|Kinney, Lynne -|
Submitted to: Journal of Insect Science
Publication Type: Peer Reviewed Journal
Publication Acceptance Date: February 24, 2011
Publication Date: October 20, 2011
Citation: Cooper, W.R., Kinney, L.R. 2011. Chestnut species and jasmonic acid treatment influence development and community interactions of galls produced by the Asian chestnut gall wasp, Dryocosmus kuriphilus. Journal of Insect Science 11:140. Interpretive Summary: American chestnut was once a dominant canopy tree in Appalachian forests prior to the introduction of the fungus that causes chestnut blight. Chinese chestnut is a commercially important nut crop that is resistant to the blight. Efforts are underway to transfer blight resistance from Chinese chestnut to American chestnut for restoration purposes. Both chestnut species are attacked by insect pests, many of which are not native to the U.S. and are poorly understood. One of these pests is the Asian chestnut gall wasp, which manipulates the growth of chestnut to produce complex growths (galls) that provide food and shelter to the young of the gall wasp. Jasmonic acid is a plant chemical involved in defense against insects and pathogens, and in regulation of certain plant growth and nutritional processes. These plant responses can be activated by application of jasmonic acid, and diminished by application of a jasmonic acid inhibitor. We examined the effects of application of jasmonic acid or its inhibitor on the growth of chestnut galls, survival of gall inhabitants, and attack by natural enemies. Jasmonic acid treatment on Chinese chestnut galls increased gall size, defenses, and survival of gall inhabitants, but the inhibitor had no effect. Jasmonic acid treatment on American chestnut galls had no effect, but application of the inhibitor reduced gall size, defenses, and gall wasp survival. Although jasmonic acid activates defenses against many insect herbivores, our results suggest that it may benefit gall wasps by increasing gall defenses and quality. Overall, Chinese chestnut galls were more often attacked by natural enemies (parasites) than American chestnut galls. This suggests that the common parasitoid of the Asian chestnut gall wasp may not be an effective natural enemy on American chestnut galls.

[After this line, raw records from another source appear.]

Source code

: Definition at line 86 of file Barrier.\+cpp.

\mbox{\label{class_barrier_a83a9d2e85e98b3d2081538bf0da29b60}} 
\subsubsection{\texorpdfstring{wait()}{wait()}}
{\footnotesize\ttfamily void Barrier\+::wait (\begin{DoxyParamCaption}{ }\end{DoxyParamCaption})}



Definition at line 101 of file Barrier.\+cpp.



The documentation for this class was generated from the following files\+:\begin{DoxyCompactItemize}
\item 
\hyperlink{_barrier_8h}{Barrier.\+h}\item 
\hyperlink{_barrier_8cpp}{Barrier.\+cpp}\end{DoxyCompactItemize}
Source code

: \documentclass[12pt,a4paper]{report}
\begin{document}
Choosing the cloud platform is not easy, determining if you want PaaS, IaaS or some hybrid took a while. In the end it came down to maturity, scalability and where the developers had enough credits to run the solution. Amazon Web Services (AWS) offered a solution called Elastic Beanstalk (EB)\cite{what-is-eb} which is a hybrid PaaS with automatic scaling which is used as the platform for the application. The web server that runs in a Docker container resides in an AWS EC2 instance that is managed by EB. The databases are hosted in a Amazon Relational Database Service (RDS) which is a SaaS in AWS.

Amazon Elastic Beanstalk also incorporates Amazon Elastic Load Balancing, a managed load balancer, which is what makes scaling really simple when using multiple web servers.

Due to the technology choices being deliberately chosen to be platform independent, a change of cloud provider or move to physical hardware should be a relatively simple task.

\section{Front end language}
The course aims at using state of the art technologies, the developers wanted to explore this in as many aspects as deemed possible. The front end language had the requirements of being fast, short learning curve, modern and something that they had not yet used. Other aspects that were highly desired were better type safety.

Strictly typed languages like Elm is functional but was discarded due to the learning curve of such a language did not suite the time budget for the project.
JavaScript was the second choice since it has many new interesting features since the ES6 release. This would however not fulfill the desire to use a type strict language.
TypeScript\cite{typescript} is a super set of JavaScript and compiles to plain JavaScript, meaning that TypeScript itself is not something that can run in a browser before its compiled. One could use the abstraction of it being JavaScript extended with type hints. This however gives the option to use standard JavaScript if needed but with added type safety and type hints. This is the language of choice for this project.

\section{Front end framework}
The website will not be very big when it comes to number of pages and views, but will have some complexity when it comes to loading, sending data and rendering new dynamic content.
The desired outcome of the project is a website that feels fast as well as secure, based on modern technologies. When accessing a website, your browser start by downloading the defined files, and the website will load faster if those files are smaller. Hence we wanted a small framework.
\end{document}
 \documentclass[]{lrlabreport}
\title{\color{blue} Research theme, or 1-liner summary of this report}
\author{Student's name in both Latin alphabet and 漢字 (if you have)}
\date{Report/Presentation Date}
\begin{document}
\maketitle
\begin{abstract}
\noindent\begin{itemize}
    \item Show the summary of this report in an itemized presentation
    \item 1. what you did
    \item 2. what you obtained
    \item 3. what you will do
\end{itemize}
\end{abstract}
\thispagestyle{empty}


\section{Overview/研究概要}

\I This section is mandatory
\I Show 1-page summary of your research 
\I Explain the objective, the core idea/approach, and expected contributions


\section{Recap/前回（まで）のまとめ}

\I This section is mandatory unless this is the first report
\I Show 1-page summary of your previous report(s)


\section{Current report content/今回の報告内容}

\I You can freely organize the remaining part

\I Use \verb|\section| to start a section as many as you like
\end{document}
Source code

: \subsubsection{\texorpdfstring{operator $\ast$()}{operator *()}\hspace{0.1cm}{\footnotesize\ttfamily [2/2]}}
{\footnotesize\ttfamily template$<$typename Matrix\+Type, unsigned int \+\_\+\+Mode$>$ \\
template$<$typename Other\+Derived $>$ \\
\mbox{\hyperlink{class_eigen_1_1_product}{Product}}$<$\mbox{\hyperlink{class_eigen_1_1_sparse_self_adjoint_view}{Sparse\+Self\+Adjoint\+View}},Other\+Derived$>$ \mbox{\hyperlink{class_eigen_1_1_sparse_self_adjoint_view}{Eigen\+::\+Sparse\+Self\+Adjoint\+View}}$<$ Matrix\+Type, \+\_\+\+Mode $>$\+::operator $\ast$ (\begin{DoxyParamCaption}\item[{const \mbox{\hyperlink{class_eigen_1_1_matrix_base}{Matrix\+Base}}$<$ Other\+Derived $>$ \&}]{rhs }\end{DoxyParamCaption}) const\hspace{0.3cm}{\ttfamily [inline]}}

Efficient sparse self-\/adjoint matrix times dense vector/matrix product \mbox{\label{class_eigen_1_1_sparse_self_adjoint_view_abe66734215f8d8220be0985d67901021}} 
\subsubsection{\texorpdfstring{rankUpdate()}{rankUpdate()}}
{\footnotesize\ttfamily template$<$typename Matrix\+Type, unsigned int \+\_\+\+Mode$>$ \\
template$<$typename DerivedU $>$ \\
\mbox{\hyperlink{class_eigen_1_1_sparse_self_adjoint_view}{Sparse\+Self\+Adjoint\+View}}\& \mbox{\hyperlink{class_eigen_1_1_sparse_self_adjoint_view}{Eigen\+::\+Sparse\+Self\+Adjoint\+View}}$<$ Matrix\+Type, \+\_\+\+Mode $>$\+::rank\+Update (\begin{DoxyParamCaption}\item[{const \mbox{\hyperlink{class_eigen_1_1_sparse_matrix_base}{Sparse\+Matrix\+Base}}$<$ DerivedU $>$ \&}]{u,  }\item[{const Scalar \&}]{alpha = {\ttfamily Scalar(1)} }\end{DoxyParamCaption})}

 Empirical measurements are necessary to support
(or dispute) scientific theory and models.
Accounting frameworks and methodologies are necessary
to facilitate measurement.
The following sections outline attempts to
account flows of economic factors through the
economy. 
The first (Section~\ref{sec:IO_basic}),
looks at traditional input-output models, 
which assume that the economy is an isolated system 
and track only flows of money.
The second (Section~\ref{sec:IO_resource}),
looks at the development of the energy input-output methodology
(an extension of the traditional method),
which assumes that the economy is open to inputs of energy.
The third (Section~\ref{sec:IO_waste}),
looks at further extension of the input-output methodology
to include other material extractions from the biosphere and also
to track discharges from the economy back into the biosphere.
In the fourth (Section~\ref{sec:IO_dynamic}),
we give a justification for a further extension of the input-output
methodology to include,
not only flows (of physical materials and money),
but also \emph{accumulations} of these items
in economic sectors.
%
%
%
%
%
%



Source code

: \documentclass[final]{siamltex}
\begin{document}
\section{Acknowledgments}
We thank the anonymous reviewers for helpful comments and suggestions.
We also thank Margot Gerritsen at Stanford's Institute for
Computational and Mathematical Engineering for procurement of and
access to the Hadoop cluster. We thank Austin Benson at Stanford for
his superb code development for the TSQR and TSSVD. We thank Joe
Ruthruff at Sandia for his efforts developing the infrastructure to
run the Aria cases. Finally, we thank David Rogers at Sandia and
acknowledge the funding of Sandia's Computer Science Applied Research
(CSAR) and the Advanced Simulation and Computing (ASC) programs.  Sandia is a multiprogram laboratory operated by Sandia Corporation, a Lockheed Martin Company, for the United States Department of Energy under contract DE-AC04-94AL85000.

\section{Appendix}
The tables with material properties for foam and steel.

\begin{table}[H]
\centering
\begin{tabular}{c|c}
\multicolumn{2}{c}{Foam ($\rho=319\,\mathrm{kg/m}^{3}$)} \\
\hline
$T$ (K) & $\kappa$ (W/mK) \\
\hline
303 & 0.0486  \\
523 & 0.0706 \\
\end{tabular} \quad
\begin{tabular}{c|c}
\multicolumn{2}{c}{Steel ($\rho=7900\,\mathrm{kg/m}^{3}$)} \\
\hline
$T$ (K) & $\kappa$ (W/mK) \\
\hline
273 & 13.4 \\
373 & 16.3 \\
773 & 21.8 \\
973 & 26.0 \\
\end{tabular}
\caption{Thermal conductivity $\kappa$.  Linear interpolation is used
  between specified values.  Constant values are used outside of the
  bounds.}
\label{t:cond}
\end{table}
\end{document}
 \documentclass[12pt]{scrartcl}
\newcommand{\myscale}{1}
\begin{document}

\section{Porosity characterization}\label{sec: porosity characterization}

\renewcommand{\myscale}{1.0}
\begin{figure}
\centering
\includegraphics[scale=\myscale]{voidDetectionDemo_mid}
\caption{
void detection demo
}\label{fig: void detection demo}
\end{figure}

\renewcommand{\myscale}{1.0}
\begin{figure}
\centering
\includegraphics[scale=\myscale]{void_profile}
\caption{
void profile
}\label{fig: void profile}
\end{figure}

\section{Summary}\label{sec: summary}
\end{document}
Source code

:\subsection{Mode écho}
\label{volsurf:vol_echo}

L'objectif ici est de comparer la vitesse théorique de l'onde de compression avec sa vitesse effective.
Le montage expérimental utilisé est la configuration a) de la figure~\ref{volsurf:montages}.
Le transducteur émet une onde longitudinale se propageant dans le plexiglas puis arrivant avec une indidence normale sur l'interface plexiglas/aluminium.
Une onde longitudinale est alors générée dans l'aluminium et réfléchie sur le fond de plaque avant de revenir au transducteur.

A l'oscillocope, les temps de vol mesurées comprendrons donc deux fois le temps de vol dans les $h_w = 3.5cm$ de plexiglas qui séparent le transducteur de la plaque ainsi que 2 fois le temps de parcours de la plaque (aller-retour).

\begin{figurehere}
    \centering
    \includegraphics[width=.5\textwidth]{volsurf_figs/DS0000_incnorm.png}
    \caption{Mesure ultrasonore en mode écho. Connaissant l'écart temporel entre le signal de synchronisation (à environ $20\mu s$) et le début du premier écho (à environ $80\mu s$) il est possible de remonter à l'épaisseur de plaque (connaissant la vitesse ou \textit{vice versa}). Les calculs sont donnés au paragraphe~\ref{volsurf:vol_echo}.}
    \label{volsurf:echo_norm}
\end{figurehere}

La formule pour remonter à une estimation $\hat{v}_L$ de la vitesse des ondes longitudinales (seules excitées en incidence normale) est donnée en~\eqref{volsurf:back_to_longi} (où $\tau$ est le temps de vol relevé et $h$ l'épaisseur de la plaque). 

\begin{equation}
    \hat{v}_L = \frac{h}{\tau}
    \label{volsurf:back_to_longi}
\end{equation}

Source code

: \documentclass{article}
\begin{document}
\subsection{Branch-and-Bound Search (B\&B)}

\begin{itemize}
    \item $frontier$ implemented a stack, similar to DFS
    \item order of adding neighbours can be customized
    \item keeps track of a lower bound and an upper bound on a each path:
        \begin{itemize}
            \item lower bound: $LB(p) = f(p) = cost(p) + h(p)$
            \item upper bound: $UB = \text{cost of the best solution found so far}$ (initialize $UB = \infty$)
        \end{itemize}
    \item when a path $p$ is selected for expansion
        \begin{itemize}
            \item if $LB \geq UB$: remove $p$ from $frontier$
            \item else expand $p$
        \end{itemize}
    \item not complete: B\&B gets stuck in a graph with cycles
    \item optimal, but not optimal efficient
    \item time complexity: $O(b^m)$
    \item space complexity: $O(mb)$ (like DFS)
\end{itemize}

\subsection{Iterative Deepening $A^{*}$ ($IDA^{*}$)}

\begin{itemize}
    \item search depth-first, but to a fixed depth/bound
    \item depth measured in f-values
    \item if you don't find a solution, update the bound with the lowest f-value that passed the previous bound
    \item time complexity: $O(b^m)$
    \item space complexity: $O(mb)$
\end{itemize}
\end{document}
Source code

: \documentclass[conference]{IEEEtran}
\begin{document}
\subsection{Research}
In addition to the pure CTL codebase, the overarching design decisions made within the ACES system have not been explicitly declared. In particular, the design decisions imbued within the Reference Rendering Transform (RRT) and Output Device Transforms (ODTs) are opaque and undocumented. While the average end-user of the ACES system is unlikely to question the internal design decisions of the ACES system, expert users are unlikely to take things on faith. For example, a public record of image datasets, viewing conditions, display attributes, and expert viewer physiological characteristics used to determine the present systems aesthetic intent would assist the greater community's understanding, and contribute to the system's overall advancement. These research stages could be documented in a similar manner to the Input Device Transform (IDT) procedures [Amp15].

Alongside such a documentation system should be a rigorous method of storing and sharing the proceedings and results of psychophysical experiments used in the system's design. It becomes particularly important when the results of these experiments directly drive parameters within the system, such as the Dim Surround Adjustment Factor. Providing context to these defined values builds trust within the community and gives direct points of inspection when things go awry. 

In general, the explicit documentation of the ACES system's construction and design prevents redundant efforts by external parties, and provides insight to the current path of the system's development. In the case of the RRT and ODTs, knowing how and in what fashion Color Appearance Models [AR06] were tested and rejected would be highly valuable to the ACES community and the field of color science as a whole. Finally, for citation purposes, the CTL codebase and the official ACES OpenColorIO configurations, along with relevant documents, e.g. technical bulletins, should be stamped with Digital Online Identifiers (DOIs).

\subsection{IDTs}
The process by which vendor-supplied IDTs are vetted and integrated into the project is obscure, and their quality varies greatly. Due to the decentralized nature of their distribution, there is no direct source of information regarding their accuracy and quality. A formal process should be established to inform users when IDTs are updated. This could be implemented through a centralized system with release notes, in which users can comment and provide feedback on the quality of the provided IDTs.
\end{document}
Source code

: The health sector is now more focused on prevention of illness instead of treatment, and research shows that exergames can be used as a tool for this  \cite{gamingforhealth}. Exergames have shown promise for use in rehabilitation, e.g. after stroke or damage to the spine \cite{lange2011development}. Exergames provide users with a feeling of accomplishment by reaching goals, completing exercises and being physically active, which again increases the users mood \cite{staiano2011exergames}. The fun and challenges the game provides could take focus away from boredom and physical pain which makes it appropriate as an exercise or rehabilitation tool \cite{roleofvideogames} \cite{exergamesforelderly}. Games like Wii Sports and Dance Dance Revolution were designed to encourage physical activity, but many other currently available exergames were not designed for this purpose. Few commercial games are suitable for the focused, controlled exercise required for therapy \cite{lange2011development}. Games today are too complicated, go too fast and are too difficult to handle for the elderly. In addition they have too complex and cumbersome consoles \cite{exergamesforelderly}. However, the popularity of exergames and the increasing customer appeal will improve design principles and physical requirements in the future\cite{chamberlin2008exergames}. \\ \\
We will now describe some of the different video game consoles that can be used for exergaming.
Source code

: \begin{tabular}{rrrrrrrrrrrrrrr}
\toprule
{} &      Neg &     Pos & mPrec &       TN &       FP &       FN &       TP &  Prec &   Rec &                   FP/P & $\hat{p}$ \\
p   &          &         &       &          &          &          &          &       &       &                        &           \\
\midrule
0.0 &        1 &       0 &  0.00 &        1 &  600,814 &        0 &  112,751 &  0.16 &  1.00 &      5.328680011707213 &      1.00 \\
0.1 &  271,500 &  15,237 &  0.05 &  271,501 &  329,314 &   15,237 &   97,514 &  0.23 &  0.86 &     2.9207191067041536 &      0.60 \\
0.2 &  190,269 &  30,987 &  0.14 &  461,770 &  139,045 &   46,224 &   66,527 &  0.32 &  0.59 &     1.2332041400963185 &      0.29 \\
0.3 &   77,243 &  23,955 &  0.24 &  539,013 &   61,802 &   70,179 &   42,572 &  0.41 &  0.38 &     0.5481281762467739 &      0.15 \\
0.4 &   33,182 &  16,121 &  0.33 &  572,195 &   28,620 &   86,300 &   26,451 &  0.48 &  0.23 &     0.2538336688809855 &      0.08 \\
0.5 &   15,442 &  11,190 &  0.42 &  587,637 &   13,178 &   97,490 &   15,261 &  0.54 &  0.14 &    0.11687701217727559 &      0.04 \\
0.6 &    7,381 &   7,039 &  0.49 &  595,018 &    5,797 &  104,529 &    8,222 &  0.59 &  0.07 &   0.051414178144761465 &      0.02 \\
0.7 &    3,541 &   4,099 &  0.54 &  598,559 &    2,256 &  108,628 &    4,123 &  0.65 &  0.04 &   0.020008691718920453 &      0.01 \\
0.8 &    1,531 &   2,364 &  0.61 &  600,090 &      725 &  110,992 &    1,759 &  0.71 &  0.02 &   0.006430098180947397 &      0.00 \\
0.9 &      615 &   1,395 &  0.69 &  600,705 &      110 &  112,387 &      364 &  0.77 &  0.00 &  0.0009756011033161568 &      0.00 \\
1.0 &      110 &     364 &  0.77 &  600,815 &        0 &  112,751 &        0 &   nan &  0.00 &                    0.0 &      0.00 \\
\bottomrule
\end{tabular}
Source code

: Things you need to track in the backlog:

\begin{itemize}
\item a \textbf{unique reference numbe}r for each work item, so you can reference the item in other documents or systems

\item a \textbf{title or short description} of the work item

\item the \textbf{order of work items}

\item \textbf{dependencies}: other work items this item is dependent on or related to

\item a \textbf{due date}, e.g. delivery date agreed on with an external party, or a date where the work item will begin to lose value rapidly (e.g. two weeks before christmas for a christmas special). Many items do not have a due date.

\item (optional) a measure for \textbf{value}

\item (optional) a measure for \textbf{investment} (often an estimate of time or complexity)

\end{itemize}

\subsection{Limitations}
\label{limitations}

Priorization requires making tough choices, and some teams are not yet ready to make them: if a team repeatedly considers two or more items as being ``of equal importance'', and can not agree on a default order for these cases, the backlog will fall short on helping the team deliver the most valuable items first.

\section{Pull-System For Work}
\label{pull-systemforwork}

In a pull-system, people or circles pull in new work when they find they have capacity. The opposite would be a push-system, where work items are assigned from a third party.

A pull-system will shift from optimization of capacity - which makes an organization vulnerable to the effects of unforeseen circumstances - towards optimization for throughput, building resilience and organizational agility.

Technical Abstract: Jasmonic acid (JA) is a plant-signaling compound involved in defenses against insects and pathogens, and in the regulation of nutrient partitioning. Gall wasps (Hymenoptera: Cynipidae) induce the formation of structures (galls) on their host plants which house immature wasps and provide them with nutrition and protection. The goal of our study was to investigate the affects of JA manipulations on gall development and defenses. We treated Dryocosmus kuriphilus galls on American (Castanea dentata) and Chinese (C. mollissima) chestnuts with JA or a JA-inhibitor, diethyldithiocarbamic acid (DIECA), and measured the effects of these treatments on gall characteristics and defenses. Chinese chestnut galls treated with JA had greater volume and dry weight, thicker schlerenchyma layers, and fewer external fungal lesions compared with controls. Galls from both chestnut species that were treated with JA contained a lower proportion of chambers that were empty, and elevated tannin levels compared with controls. The effects of DIECA on galls were generally opposite from those of JA. American chestnut galls treated with DIECA had lower dry weight and fewer feeding punctures caused by the lesser chestnut weevil, Curculio sayi, compared with controls. Galls from both chestnut species that were treated with DIECA were smaller with more external fungal lesions compared with controls. Compared to American chestnut galls, Chinese chestnut galls had increased parasitism rates and fewer gall wasps. Our study is the first to investigate the effects of JA on an insect gall, and indicates that JA treatments benefit gall wasps by increasing gall quality and defenses.